[Saved entries]
· · · ·

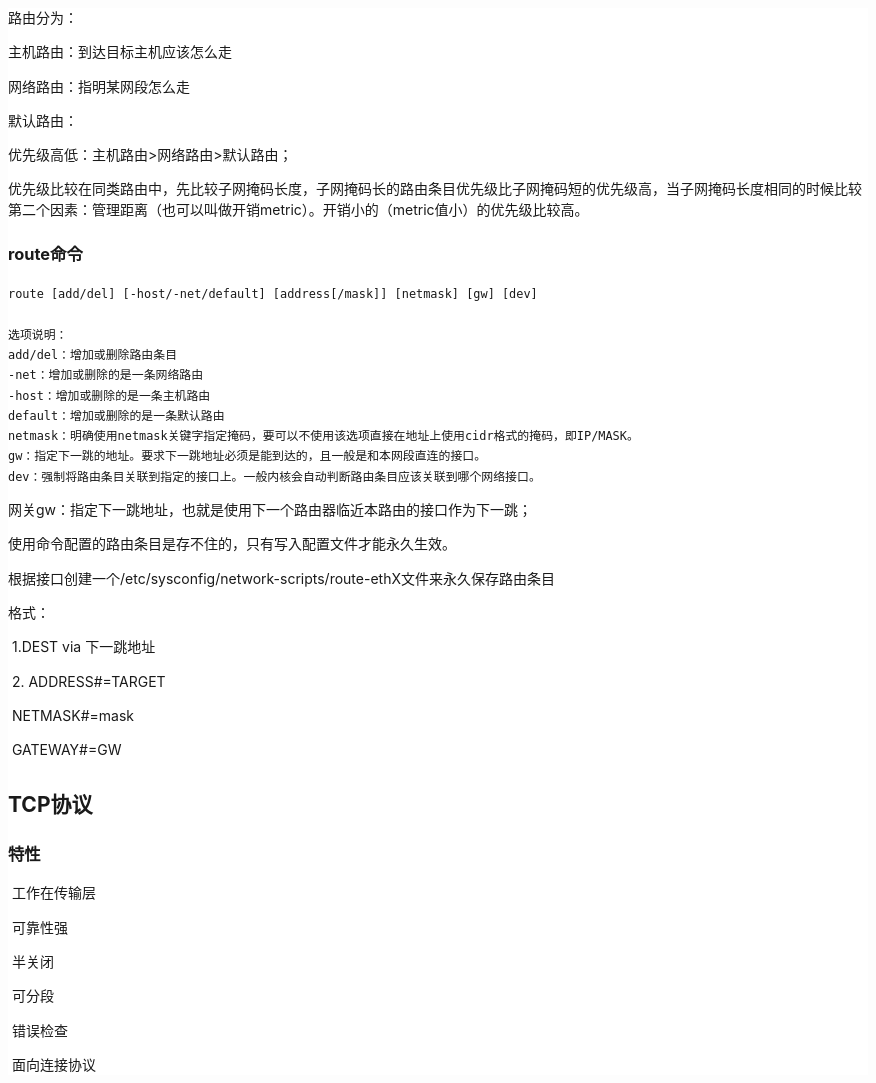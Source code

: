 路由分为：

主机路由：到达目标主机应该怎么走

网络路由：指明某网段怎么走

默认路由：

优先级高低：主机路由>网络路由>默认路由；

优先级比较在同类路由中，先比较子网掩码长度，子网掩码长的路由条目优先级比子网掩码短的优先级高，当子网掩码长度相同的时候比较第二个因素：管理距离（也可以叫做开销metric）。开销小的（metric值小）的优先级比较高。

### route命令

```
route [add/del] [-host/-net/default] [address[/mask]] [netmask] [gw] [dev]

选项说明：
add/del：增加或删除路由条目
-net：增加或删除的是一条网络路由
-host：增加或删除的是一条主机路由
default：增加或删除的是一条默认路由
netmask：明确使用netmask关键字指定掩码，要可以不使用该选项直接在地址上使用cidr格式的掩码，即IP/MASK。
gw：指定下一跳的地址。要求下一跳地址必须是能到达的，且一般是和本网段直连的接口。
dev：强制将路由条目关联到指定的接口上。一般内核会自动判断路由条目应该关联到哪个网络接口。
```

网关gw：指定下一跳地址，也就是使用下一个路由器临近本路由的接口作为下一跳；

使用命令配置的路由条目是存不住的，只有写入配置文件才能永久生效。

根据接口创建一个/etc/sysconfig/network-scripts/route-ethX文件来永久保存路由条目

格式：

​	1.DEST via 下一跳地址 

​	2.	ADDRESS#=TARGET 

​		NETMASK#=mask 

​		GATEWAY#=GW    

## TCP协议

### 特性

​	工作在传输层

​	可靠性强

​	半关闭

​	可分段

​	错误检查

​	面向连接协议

· · · ·

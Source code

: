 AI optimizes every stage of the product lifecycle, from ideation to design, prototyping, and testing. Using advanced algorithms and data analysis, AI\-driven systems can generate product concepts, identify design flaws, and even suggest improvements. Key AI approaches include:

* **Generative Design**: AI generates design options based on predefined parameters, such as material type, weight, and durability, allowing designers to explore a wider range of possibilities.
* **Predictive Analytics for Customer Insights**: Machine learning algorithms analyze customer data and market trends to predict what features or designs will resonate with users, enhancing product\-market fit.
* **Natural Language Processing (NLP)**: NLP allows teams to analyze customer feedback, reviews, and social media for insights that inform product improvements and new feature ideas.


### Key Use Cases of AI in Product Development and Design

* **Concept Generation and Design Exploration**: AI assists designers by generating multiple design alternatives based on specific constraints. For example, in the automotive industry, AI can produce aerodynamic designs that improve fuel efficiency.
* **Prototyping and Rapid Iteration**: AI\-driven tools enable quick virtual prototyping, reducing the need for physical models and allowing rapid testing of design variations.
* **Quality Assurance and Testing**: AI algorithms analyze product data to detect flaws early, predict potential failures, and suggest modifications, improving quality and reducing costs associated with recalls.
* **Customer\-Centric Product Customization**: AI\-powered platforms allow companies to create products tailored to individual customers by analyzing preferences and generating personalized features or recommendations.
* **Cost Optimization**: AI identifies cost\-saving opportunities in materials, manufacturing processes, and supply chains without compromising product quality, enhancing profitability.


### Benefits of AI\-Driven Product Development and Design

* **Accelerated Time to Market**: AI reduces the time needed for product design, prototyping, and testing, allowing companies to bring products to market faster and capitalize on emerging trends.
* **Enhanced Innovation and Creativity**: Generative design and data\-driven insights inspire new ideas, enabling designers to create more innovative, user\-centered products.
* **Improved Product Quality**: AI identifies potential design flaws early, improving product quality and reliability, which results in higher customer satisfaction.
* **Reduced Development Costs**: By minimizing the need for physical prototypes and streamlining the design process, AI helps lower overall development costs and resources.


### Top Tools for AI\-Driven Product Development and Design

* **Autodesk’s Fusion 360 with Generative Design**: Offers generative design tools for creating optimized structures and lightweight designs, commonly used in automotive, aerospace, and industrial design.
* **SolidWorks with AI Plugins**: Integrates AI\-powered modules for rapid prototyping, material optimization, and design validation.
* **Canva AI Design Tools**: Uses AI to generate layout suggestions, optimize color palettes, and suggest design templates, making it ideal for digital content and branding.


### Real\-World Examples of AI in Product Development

· · · ·

§ **Assignment**
Each line above that contains the word "default" should be copied.

§ **Answer box**
route [add/del] [-host/-net/default] [address[/mask]] [netmask] [gw] [dev]
default：增加或删除的是一条默认路由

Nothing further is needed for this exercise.